Interview With Denis Vorotyntsev, Winner of the AutoML on Time Series Regression AutoSeries Challenge
SY: Congratulations on placing first in the AutoSeries competition. Could you tell us what is auto ML or the intent behind it, and why it could be of interest to those looking into machine learning.
DV: Thank you first of all, this is actually a hard question because in the data science community we have a lot of different definitions of machine learning, data science, and especially automated machine.
For example, could we assume that deep learning is a part of machine learning or could we say that if I trained a simple linear regression that I did some sort of data science or machine learning? It's really hard. To understand what this automated machine is we need first of all to understand what is machine learning in general.
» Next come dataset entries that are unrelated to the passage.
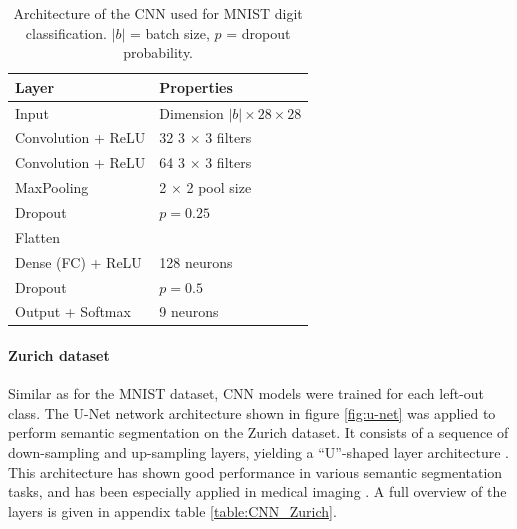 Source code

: \documentclass[10pt]{article}
\begin{document}
\begin{table}[H]
    \begin{center}
    \begin{tabular}{ll}
    \toprule
    Layer & Properties \\
    \hline
    Input & Dimension $|b| \times 28 \times 28$ \\ 
    Convolution + \gls{ReLU} & 32 3 $\times$ 3 filters\\
    Convolution + \gls{ReLU} & 64 3 $\times$ 3 filters\\
    MaxPooling & 2 $\times$ 2 pool size \\
    Dropout & $p = 0.25$ \\
    \hline
    Flatten & \\
    Dense (\gls{FC}) + \gls{ReLU} & 128 neurons\\
    Dropout & $p = 0.5$ \\
    Output + Softmax & 9 neurons \\
    \bottomrule
    \end{tabular}
    \caption{Architecture of the \gls{CNN} used for MNIST digit classification. $|b|$ = batch size, $p$ = dropout probability.}
    \label{table:CNN_MNIST}
    \end{center}
\end{table}

\paragraph{Zurich dataset} Similar as for the MNIST dataset, \gls{CNN} models were trained for each left-out class. The U-Net network architecture shown in figure \ref{fig:u-net} was applied to perform semantic segmentation on the Zurich dataset. It consists of a sequence of down-sampling and up-sampling layers, yielding a ``U''-shaped layer architecture \cite{ronneberger2015u}. This architecture has shown good performance in various semantic segmentation tasks, and has been especially applied in medical imaging \cite{ronneberger2015u, Alom2018RecurrentRC, Dong2017AutomaticBT}. A full overview of the layers is given in appendix table  \ref{table:CNN_Zurich}.
\end{document}
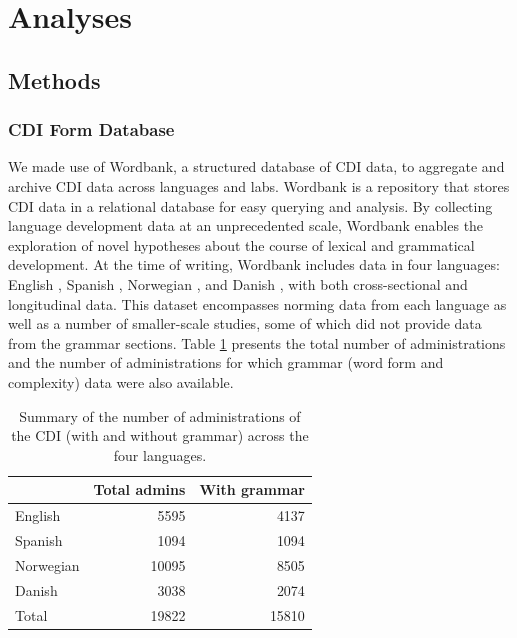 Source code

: \documentclass[10pt,letterpaper]{article}
\begin{document}
\section{Analyses}

\subsection{Methods}

\subsubsection{CDI Form Database}

We made use of Wordbank, a structured database of CDI data, to aggregate and archive CDI data across languages and labs. Wordbank is a repository that stores CDI data in a relational database for easy querying and analysis. By collecting language development data at an unprecedented scale, Wordbank enables the exploration of novel hypotheses about the course of lexical and grammatical development. At the time of writing, Wordbank includes data in four languages: English \cite{fenson2007}, Spanish \cite{jackson1993}, Norwegian \cite{simonsen2014}, and Danish \cite{bleses2008}, with both cross-sectional and longitudinal data. This dataset encompasses norming data from each language as well as a number of smaller-scale studies, some of which did not provide data from the grammar sections. Table \ref{table:num} presents the total number of administrations and the number of administrations for which grammar (word form and complexity) data were also available.

\begin{table}
\begin{center}
\begin{tabular}{lrr}
\hline
& Total admins & With grammar\\ 
\hline
English & 5595 & 4137\\ 
Spanish & 1094 & 1094\\ 
Norwegian & 10095 & 8505\\ 
Danish & 3038 & 2074\\ 
\hline
Total & 19822 & 15810 \\
\hline
\end{tabular}
\end{center}
\caption{\label{table:num} Summary of the number of administrations of the CDI (with and without grammar) across the four languages.}
\end{table}
\end{document}

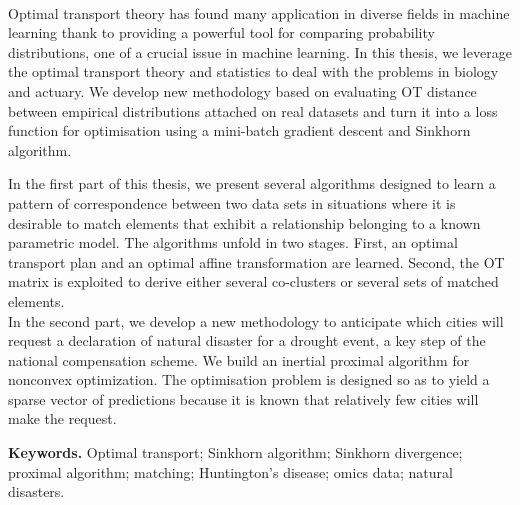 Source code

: \\

Optimal transport theory has found many application in diverse fields in machine learning thank to 
providing a powerful tool for comparing probability distributions, one of a crucial issue
in machine learning.  In this thesis, we leverage the optimal transport theory and statistics to deal with 
the problems in biology and actuary. We develop new methodology based on evaluating OT distance
between empirical distributions attached on real datasets and turn it into a loss function for optimisation
using a mini-batch gradient descent and Sinkhorn algorithm.  


In the first part of this thesis, we  present  several  algorithms  designed   to
learn  a  pattern  of correspondence between two data sets in  situations where
it is desirable to match elements that  exhibit a relationship belonging to  a known parametric
model.  The algorithms unfold  in two stages.  First, an  optimal transport plan
and an optimal  affine transformation are learned. Second,  the OT matrix is  exploited to
derive either several co-clusters or several sets of matched elements.\\
In the second part,  we develop a new methodology to anticipate which cities will request
a declaration  of natural disaster  for a drought event,  a key step  of the
national compensation  scheme. We build an  inertial proximal algorithm for  nonconvex optimization.  
The optimisation  problem  is  designed  so  as to  yield  a  sparse  vector  of
predictions because  it is known  that relatively  few cities will  make the
request.

  
  \textbf{Keywords.} Optimal transport; Sinkhorn algorithm; Sinkhorn divergence;
  proximal algorithm; matching; Huntington's disease; omics data; natural disasters.
  
       
   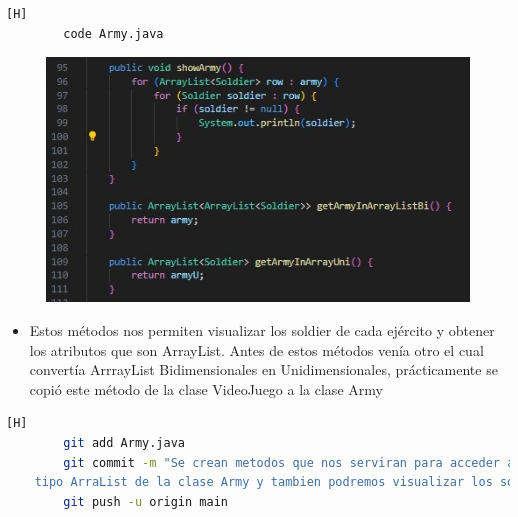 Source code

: \documentclass{article}
\begin{document}
	
	\begin{lstlisting}[language=bash,caption={Se crean métodos que nos permitirán acceder a los atributos de ña clase}][H]
		code Army.java
	\end{lstlisting}
	\begin{figure}[H]
		\centering
		\includegraphics[width=1\textwidth,keepaspectratio]{img/getArmy.jpg}
	\end{figure}
	\begin{itemize}	
		\item Estos métodos nos permiten visualizar los soldier de cada ejército y obtener los atributos que son ArrayList. Antes de estos métodos venía otro el cual convertía ArrrayList Bidimensionales en Unidimensionales, prácticamente se copió este método de la clase VideoJuego a la clase Army  
	\end{itemize}	
	\begin{lstlisting}[language=bash,caption={Commit: 0f87b3ab9106b3b59a30c056e21495671d0e5fa2 }][H]
		git add Army.java
		git commit -m "Se crean metodos que nos serviran para acceder al atributo que es de
	tipo ArraList de la clase Army y tambien podremos visualizar los soldier de cada ejercito"			
		git push -u origin main
	\end{lstlisting}
	
	
	
\end{document}
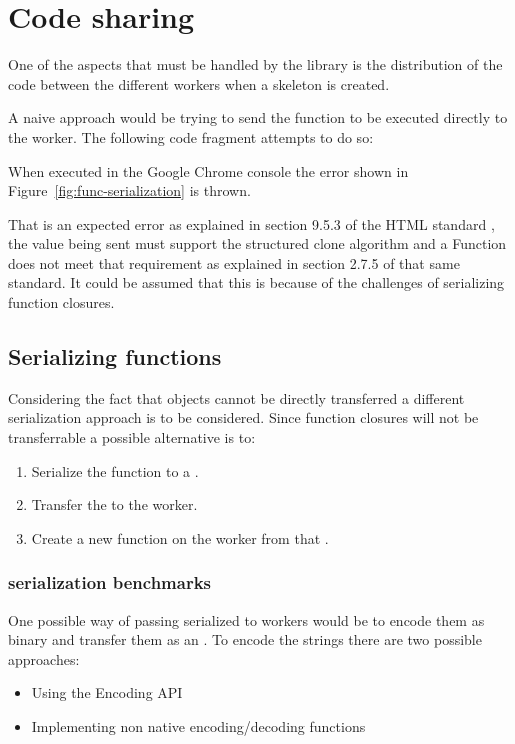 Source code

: \section{Code sharing}

One of the aspects that must be handled by the library is the distribution of the code between the different workers when a skeleton is created.

A naive approach would be trying to send the function to be executed directly to the worker. The following code fragment attempts to do so:


When executed in the Google Chrome console the error shown in Figure~\ref{fig:func-serialization} is thrown.

That is an expected error as explained in section 9.5.3 of the HTML standard \cite{html-whatwg}, the value being sent must support the structured clone algorithm and a Function does not meet that requirement as explained in section 2.7.5 of that same standard. It could be assumed that this is because of the challenges of serializing function closures\cite{cloud-haskell}\cite{distributed-scheme}.

\subsection{Serializing functions}
Considering the fact that \tfunction{} objects cannot be directly transferred a different serialization approach is to be considered. Since function closures will not be transferrable a possible alternative is to:
\begin{enumerate}
  \item Serialize the function to a \tstring{}.
  \item Transfer the \tstring{} to the worker.
  \item Create a new function on the worker from that \tstring{}.
\end{enumerate}


\subsubsection{\tstring{} serialization benchmarks}
One possible way of passing serialized \tfunction{} to workers would be to encode them as binary and transfer them as an \tabuffer{}. To encode the strings there are two possible approaches:
\begin{itemize}
  \item Using the Encoding API\cite{encoding-api}
  \item Implementing non native encoding/decoding functions
\end{itemize}

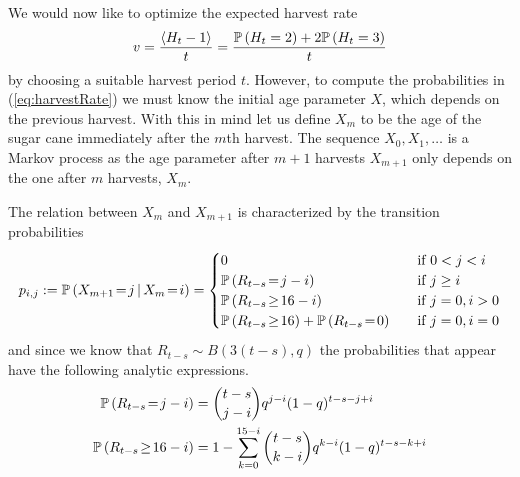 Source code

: 	We would now like to optimize the expected harvest rate
	\begin{align}\label{eq:harvestRate}
		v = \frac{\langle H_t-1\rangle}{t}
		= \frac{\Prob{H_t=2} + 2\Prob{H_t=3}}{t}
	\end{align}
	by choosing a suitable harvest period $t$. However, to compute the probabilities in
	(\ref{eq:harvestRate}) we must know the initial age parameter $X$, which depends on
	the previous harvest. With this in mind let us define $X_m$ to be the age of the sugar
	cane immediately after the $m$th harvest. The sequence $X_0,X_1,\ldots$ is a Markov
	process as the age parameter after $m+1$ harvests $X_{m+1}$ only depends on the one
	after $m$ harvests, $X_m$.

	The relation between $X_m$ and $X_{m+1}$ is characterized by the transition
	probabilities
	\begin{align}\label{eq:transitionProbability}
		p_{i,j} := \Prob{X_{m+1}\!=\!j \mid X_m\!=\!i}
		= \begin{cases}
			0 \quad&\text{if }0<j<i
			\\\Prob{R_{t-s}\!=\!j-i} \quad&\text{if }j\geq i
			\\\Prob{R_{t-s}\!\geq\!16-i} \quad&\text{if }j=0,i>0
			\\\Prob{R_{t-s}\!\geq\!16}+\Prob{R_{t-s}\!=\!0} \quad&\text{if }j=0,i=0
		\end{cases}
	\end{align}
	and since we know that $R_{t-s}\sim B(3(t-s),q)$ the probabilities that appear have the
	following analytic expressions.
	\begin{align}
		\Prob{R_{t-s}\!=\!j-i}\label{eq:binomialCdf}
		&= {t-s\choose j-i}q^{j-i}(1-q)^{t-s-j+i}
		\\\Prob{R_{t-s}\!\geq\!16-i}\label{eq:binomialCdf}
		&= 1 - \sum_{k=0}^{15-i}{t-s\choose k-i}q^{k-i}(1-q)^{t-s-k+i}
	\end{align}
For me machine learning is actually a way of solving different tasks with the help of data. When we don’t know the underlying laws of the process, but we have a lot of data we could apply machine learning to find such laws and make predictions for new unseen data.
This machine learning is actually a way of automating our decisions. I will give an example, in the past it was common to make a credit scoring prediction by using human power. Basically you apply for the loan and then some guy will go through your application and make a decision to give or not to give you a loan. Today, you couldn't find a bank that doesn’t do it automatically without the use machine learning. This is one example how we could automate this process, we have a rich history of loans, some of them were great some of them not, and then we train some model to perform this decision automatically.
The same goes for movie recommendations. For example, we could ask our friends or maybe some experts in movies, tell them that I watched this movie and this one and I liked them, could they recommend something for me. But if we're talking about websites such as Netflix, of course it's not feasible to perform such an operation on the large user base. Here we could apply automated machine learning techniques to optimize this process.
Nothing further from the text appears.